(Beginning of DATA PROVIDED)
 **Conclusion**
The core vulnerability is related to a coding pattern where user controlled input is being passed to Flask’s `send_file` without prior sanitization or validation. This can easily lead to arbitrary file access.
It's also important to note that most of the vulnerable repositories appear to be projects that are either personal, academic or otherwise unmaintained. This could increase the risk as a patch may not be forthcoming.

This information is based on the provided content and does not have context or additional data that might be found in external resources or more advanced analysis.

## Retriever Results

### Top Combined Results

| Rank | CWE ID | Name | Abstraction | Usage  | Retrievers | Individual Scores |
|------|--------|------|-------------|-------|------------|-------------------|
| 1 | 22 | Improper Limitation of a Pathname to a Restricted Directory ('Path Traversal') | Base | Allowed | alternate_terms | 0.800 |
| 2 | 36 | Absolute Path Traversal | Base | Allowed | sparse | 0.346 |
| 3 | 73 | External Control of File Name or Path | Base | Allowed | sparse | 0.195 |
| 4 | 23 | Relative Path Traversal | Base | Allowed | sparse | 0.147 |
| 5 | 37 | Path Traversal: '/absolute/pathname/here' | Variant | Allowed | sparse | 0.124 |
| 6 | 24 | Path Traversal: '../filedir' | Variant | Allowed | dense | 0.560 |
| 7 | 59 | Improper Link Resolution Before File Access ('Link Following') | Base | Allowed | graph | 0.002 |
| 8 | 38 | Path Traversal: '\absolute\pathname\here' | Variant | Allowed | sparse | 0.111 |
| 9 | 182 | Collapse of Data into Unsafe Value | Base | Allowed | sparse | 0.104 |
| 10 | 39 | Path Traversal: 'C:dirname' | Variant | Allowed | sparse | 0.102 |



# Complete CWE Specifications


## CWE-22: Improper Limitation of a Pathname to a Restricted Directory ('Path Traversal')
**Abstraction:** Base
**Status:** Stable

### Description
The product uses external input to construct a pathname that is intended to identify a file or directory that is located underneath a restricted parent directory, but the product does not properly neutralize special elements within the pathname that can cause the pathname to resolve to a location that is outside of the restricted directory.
(End of DATA PROVIDED)
**WHAT YOU WILL DO:** Provide solely the number of lines in the listing that contain "does".

**TASK SOLUTION:** 2